Un tercer caso de ceguera y memoria excepcional es el de William Prescott, hijo de un juez de Boston, famoso en particular por su monumental historia de la conquista de México por los españoles de Hernán Cortés. Ingresado a la universidad de Harvard estaba sentado en el comedor cuando los estudiantes emprendieron un bombardeo de panes entre ellos y, por desgracia, recibió un trozo de corteza en el ojo izquierdo que tenía abierto. No volvió a leer con ese ojo y más tarde la inflamación afectó también el derecho hasta prácticamente cegarlo. Viajó por toda Europa en procura de remedio. Adquirió un aparato recién inventado al que llamaban «noctógrafo» que facilitaba el recorrido de los dedos por un texto y, de vuelta a su país, contrató secretarios y decidió «que el oído realizara en lo posible el trabajo del ojo». Los Bostonianos, que consideraban a Prescott como sólo un caballero rico, patricio, ocioso y cegatón, se asombraron cuando el hombre publicó una historia en tres tomos de los reyes de España Fernando e Isabel y más aún cuando aparecieron, monumentales, primero «La Conquista de México» y luego su «Historia de la Conquista del Perú», obras que lo exaltaron al rango de «Primer historiador científico de Norteamérica».
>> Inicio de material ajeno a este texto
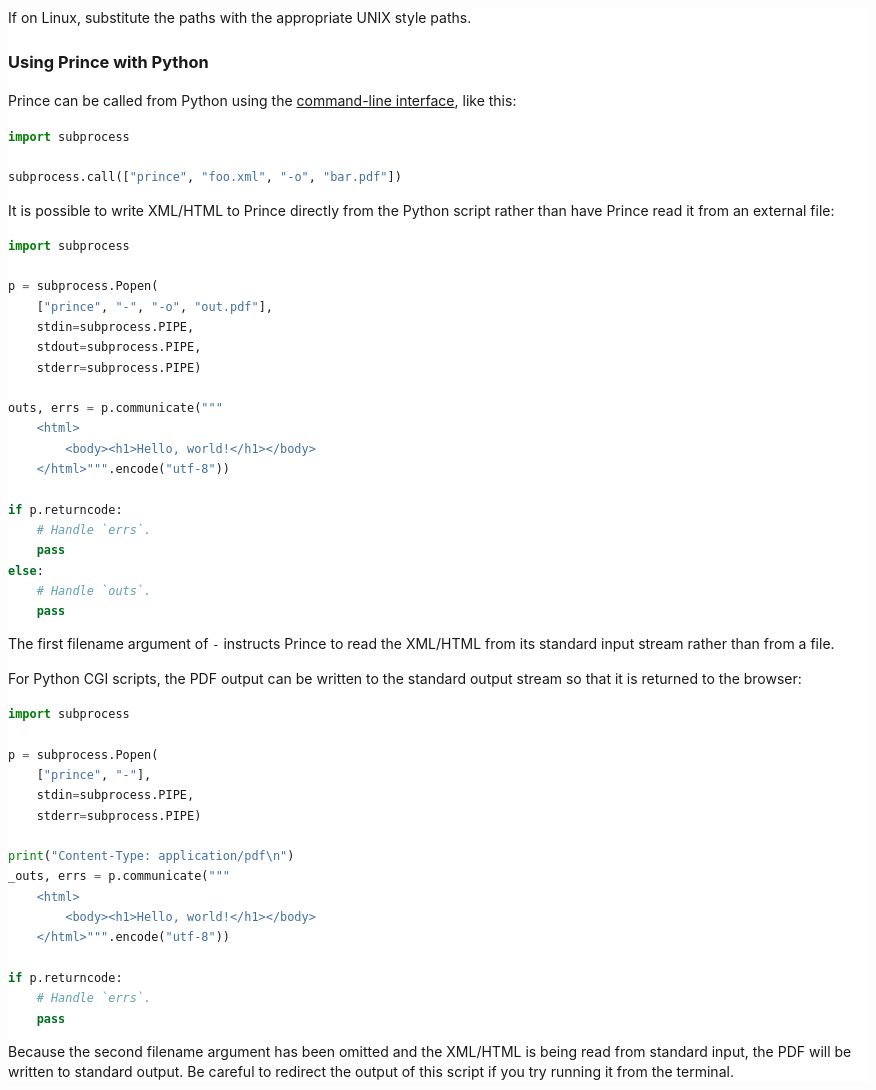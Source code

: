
 ```
```

If on Linux, substitute the paths with the appropriate UNIX style paths.

### Using Prince with Python

Prince can be called from Python using the [command-line interface](command-line.md), like this:

```python
import subprocess

subprocess.call(["prince", "foo.xml", "-o", "bar.pdf"])
```
It is possible to write XML/HTML to Prince directly from the Python script rather than have Prince read it from an external file:

```python
import subprocess

p = subprocess.Popen(
    ["prince", "-", "-o", "out.pdf"],
    stdin=subprocess.PIPE,
    stdout=subprocess.PIPE,
    stderr=subprocess.PIPE)

outs, errs = p.communicate("""
    <html>
        <body><h1>Hello, world!</h1></body>
    </html>""".encode("utf-8"))

if p.returncode:
    # Handle `errs`.
    pass
else:
    # Handle `outs`.
    pass
```
The first filename argument of `-` instructs Prince to read the XML/HTML from its standard input stream rather than from a file.

For Python CGI scripts, the PDF output can be written to the standard output stream so that it is returned to the browser:

```python
import subprocess

p = subprocess.Popen(
    ["prince", "-"],
    stdin=subprocess.PIPE,
    stderr=subprocess.PIPE)

print("Content-Type: application/pdf\n")
_outs, errs = p.communicate("""
    <html>
        <body><h1>Hello, world!</h1></body>
    </html>""".encode("utf-8"))

if p.returncode:
    # Handle `errs`.
    pass
```
Because the second filename argument has been omitted and the XML/HTML is being read from standard input, the PDF will be written to standard output. Be careful to redirect the output of this script if you try running it from the terminal.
Y por último recordemos el caso de Jorge Luis Borges, quien no pudo ya leer ni escribir treinta años antes de su muerte en 1986 (tiempos cuando ocupó la dirección de la Biblioteca Nacional en la que tuvo como antecesores, curiosamente, a otros dos ilustres también ciegos, José Mármol y Paul Groussac) y se vio desde entonces obligado a trabajar con borradores mentales para la obra poética («volví a la poesía -es difícil escribir un cuento mentalmente- por la virtud mnemónica de la rima y del verso regular», decía en 1965) y sólo con recurso a su caudalosa retentiva para lo demás, diálogos, entrevistas, conferencias. Sobre esta cualidad suya escribió Alberto Manguel en el «Times Literary Supplement» que «su memoria gigantesca le permitía asociar trozos largo tiempo olvidados con otros textos mejor conocidos y gozar de ciertos escritos a causa de una sola palabra o de la música del lenguaje». Acerca de que, por otra parte, le interesaban especialmente las cosas de la memoria dejó múltiples pruebas, por ejemplo su cuento «Funes, el memorioso» y «El grabado», una poesía que dice: «A veces me da miedo la memoria./ En sus cóncavas grutas y palacios/ (dijo San Agustín) hay tantas cosas,/ El infierno y el cielo están en ella».